Author affiliations: National Institute for Public Health and the Environment, Bilthoven, the Netherlands (L. Verhoef, A. Kroneman, H. Vennema, M. Koopmans); Institute of Environmental Science and Research, Porirua, New Zealand (J. Hewitt, R. Lake); Centers for Disease Control and Prevention, Atlanta, Georgia, USA (L. Barclay, S.M. Ahmed, A.J. Hall, B. Lopman, J. VinjA(c)); Erasmus Medical Center, Rotterdam, the Netherlands (M. Koopmans)

Suggested citation for this article

Abstract

Worldwide, noroviruses are a leading cause of gastroenteritis. They can be transmitted from person to person directly or indirectly through contaminated food, water, or environments. To estimate the proportion of foodborne infections caused by noroviruses on a global scale, we used norovirus transmission and genotyping information from multiple international outbreak surveillance systems (Noronet, CaliciNet, EpiSurv) and from a systematic review of peer-reviewed literature. The proportion of outbreaks caused by food was determined by genotype and/or genogroup. Analysis resulted in the following final global profiles: foodborne transmission is attributed to 10% (range 9%%–11%) of all genotype GII.4 outbreaks, 27% (25%–30%) of outbreaks caused by all other single genotypes, and 37% (24%%–52%) of outbreaks caused by mixtures of GII.4 and other noroviruses. When these profiles are applied to global outbreak surveillance data, results indicate that ≈14% of all norovirus outbreaks are attributed to food.

Noroviruses are a leading cause of gastroenteritis worldwide. They belong to the family Caliciviridae and consist of an ≈7.5-kb genome in 3 open reading frames (ORFs). The first ORF (ORF1) encodes a polypeptide; ORF2 encodes the viral capsid protein (VP1); and ORF3 encodes a minor structural protein (VP2). Noroviruses are classified into at least 6 genogroups, GI–GVI (1). According to a recent unified proposal for nomenclature, genogroups are further subdivided into at least 38 genetic clusters (genotypes) (2). Noroviruses are environmentally stable (3) and can be transmitted by different routes (e.g., foodborne, personborne, waterborne, and environmental). Determining the transmission route during an outbreak investigation is complicated because transmission can occur by multiple routes in a single outbreak. After primary introduction of the virus through food, secondary person-to-person and environmental transmission can rapidly take over, making it hard to trace the disease back to contaminated food. Another complexity is that foodborne transmission can follow different routes as well; food can be contaminated during production (4) or during handling by an infected food handler (5).
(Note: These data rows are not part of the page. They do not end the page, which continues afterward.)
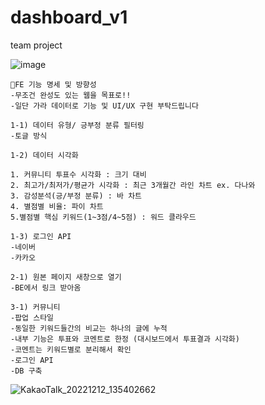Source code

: # dashboard_v1
team project

![image](https://user-images.githubusercontent.com/119420119/206973833-193d7539-2416-4ca8-aa95-c46873b10bd7.png)

```
🌸FE 기능 명세 및 방향성
-무조건 완성도 있는 웹을 목표로!!
-일단 가라 데이터로 기능 및 UI/UX 구현 부탁드립니다

1-1) 데이터 유형/ 긍부정 분류 필터링
-토글 방식

1-2) 데이터 시각화

1. 커뮤니티 투표수 시각화 : 크기 대비
2. 최고가/최저가/평균가 시각화 : 최근 3개월간 라인 차트 ex. 다나와
3. 감성분석(긍/부정 분류) : 바 차트
4. 별점별 비율: 파이 차트
5.별점별 핵심 키워드(1~3점/4~5점) : 워드 클라우드

1-3) 로그인 API
-네이버
-카카오

2-1) 원본 페이지 새창으로 열기
-BE에서 링크 받아옴

3-1) 커뮤니티
-팝업 스타일
-동일한 키워드들간의 비교는 하나의 글에 누적
-내부 기능은 투표와 코멘트로 한정 (대시보드에서 투표결과 시각화)
-코멘트는 키워드별로 분리해서 확인
-로그인 API
-DB 구축
```

![KakaoTalk_20221212_135402662](https://user-images.githubusercontent.com/119420119/206974372-83e55feb-8284-4734-9fb1-2abd2522e8f7.jpg)
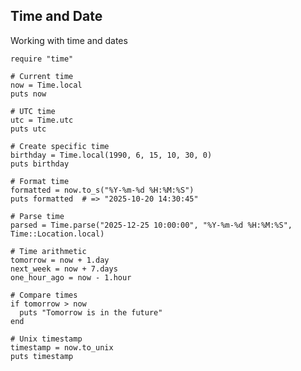 <!-- METADATA
{
  "title": "Crystal Time and Date",
  "tags": [
    "crystal",
    "time",
    "date"
  ],
  "language": "crystal"
}
-->

## Time and Date
Working with time and dates
```crystal
require "time"

# Current time
now = Time.local
puts now

# UTC time
utc = Time.utc
puts utc

# Create specific time
birthday = Time.local(1990, 6, 15, 10, 30, 0)
puts birthday

# Format time
formatted = now.to_s("%Y-%m-%d %H:%M:%S")
puts formatted  # => "2025-10-20 14:30:45"

# Parse time
parsed = Time.parse("2025-12-25 10:00:00", "%Y-%m-%d %H:%M:%S", Time::Location.local)

# Time arithmetic
tomorrow = now + 1.day
next_week = now + 7.days
one_hour_ago = now - 1.hour

# Compare times
if tomorrow > now
  puts "Tomorrow is in the future"
end

# Unix timestamp
timestamp = now.to_unix
puts timestamp
```
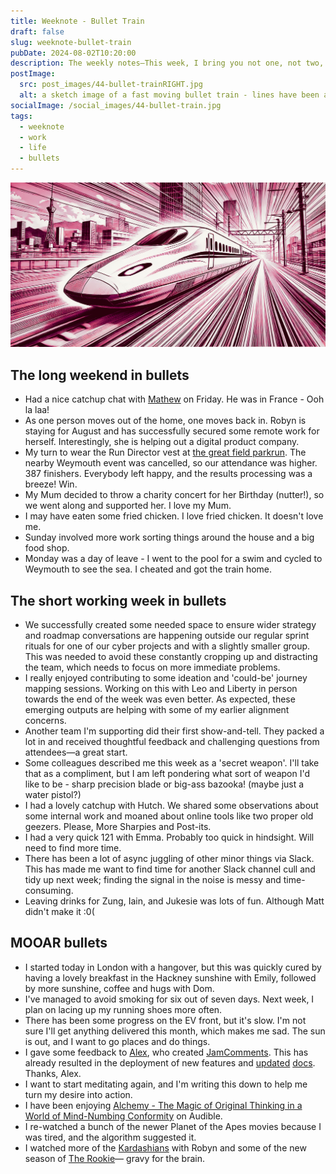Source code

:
 ```yaml
---
title: Weeknote - Bullet Train
draft: false
slug: weeknote-bullet-train
pubDate: 2024-08-02T10:20:00
description: The weekly notes—This week, I bring you not one, not two, but THREE bullet-pointed lists of stuff that covers the period 26 July to 2 August.
postImage:
  src: post_images/44-bullet-trainRIGHT.jpg
  alt: a sketch image of a fast moving bullet train - lines have been added to create the sense of motion
socialImage: /social_images/44-bullet-train.jpg
tags:
  - weeknote
  - work
  - life
  - bullets
---
```


![a sketch image of a fast moving bullet train - lines have been added to create the sense of motion](post_images/44-bullet-trainRIGHT.jpg)

## The long weekend in bullets

- Had a nice catchup chat with [Mathew](https://documenteering.com/) on Friday. He was in France - Ooh la laa!
- As one person moves out of the home, one moves back in. Robyn is staying for August and has successfully secured some remote work for herself. Interestingly, she is helping out a digital product company.
- My turn to wear the Run Director vest at [the great field parkrun](https://www.parkrun.org.uk/thegreatfield/). The nearby Weymouth event was cancelled, so our attendance was higher. 387 finishers. Everybody left happy, and the results processing was a breeze! Win.
- My Mum decided to throw a charity concert for her Birthday (nutter!), so we went along and supported her. I love my Mum.
- I may have eaten some fried chicken. I love fried chicken. It doesn't love me.
- Sunday involved more work sorting things around the house and a big food shop.
- Monday was a day of leave - I went to the pool for a swim and cycled to Weymouth to see the sea. I cheated and got the train home.


## The short working week in bullets

- We successfully created some needed space to ensure wider strategy and roadmap conversations are happening outside our regular sprint rituals for one of our cyber projects and with a slightly smaller group. This was needed to avoid these constantly cropping up and distracting the team, which needs to focus on more immediate problems.
- I really enjoyed contributing to some ideation and 'could-be' journey mapping sessions. Working on this with Leo and Liberty in person towards the end of the week was even better. As expected, these emerging outputs are helping with some of my earlier alignment concerns.
- Another team I'm supporting did their first show-and-tell. They packed a lot in and received thoughtful feedback and challenging questions from attendees—a great start.
- Some colleagues described me this week as a 'secret weapon'. I'll take that as a compliment, but I am left pondering what sort of weapon I'd like to be - sharp precision blade or big-ass bazooka! (maybe just a water pistol?)
- I had a lovely catchup with Hutch. We shared some observations about some internal work and moaned about online tools like two proper old geezers. Please, More Sharpies and Post-its.
- I had a very quick 121 with Emma. Probably too quick in hindsight. Will need to find more time.
- There has been a lot of async juggling of other minor things via Slack. This has made me want to find time for another Slack channel cull and tidy up next week; finding the signal in the noise is messy and time-consuming.
- Leaving drinks for Zung, Iain, and Jukesie was lots of fun. Although Matt didn't make it :0(


## MOOAR bullets

- I started today in London with a hangover, but this was quickly cured by having a lovely breakfast in the Hackney sunshine with Emily, followed by more sunshine, coffee and hugs with Dom.
- I've managed to avoid smoking for six out of seven days. Next week, I plan on lacing up my running shoes more often.
- There has been some progress on the EV front, but it's slow. I'm not sure I'll get anything delivered this month, which makes me sad. The sun is out, and I want to go places and do things.
- I gave some feedback to [Alex](https://macarthur.me/), who created [JamComments](https://jamcomments.com/). This has already resulted in the deployment of new features and [updated](https://jamcomments.com/docs/integrations/astro/#setting-a-date-format) [docs](https://jamcomments.com/docs/integrations/astro/#overriding-copy-in-ui). Thanks, Alex.
- I want to start meditating again, and I'm writing this down to help me turn my desire into action.
- I have been enjoying [Alchemy - The Magic of Original Thinking in a World of Mind-Numbing Conformity](https://www.audible.co.uk/pd/Alchemy-Audiobook/1473566800) on Audible.
- I re-watched a bunch of the newer Planet of the Apes movies because I was tired, and the algorithm suggested it.
- I watched more of the [Kardashians](https://en.wikipedia.org/wiki/The_Kardashians) with Robyn and some of the new season of [The Rookie](https://www.imdb.com/title/tt7587890/)— gravy for the brain.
Different exposure attribution methods (i.e., epidemiologic investigations, microbiological typing/subtyping, intervention studies, and expert elicitations) have been used to estimate the foodborne proportion of the overall disease incidence caused by a pathogen. Each approach has its advantages and disadvantages, and therefore the use of multiple methods has been recommended (6). Information about pathogen strain or subtypes may be of value for attribution but is dependent on substantial amounts of contextual data. For example, a method commonly used to attribute Salmonella spp. infections to a specific source uses strain collections representative of the pathogen in each of these sources (7).

For noroviruses, genogroup-specific differences have been reported with regard to environmental persistence (8), sensitivity to removal (9), and binding to receptors (10). These biological differences may underpin strain-specific epidemiologic patterns, suggesting a potentially useful approach for norovirus attribution. Such an approach was recently developed in a norovirus attribution study, which showed that the proportion of foodborne and person-to-person outbreaks differed between genotypes; the GI genotypes were more likely to be foodborne, and the II.4 genotype was more likely to be personborne (11). These findings indicate that genotype profiles may help distinguish which outbreaks are more likely to be foodborne than personborne. Also, a recent study on norovirus outbreaks in the United States showed that GI.3, GI.6, GI.7, GII.3, GII.6, and GII.12 were the norovirus genotypes most often associated with foodborne outbreaks and that, of the outbreaks with a known transmission route, 16% were foodborne (12). Norovirus infections, however, are a global problem, and efforts are under way to estimate the global social and economic costs of foodborne norovirus illness (13,14). To estimate the proportion of outbreaks attributed to foodborne transmission from a global perspective, we used aggregated norovirus outbreak data and genotyping information from different outbreak surveillance systems and from peer-reviewed literature.

Dr. Verhoef is an epidemiologist in the Center of Infectious Disease Control of the National Institute for Public Health and the Environment. Her work focuses on the epidemiology and surveillance of infectious diseases, particularly on the use of molecular typing information to facilitate source tracing activities.

Acknowledgments

We thank the World Health Organization's Foodborne Disease Burden Epidemiology Reference Group for financial support and critical review of this study, and we thank the FBVE and Noronet networks for collecting and sharing sequences.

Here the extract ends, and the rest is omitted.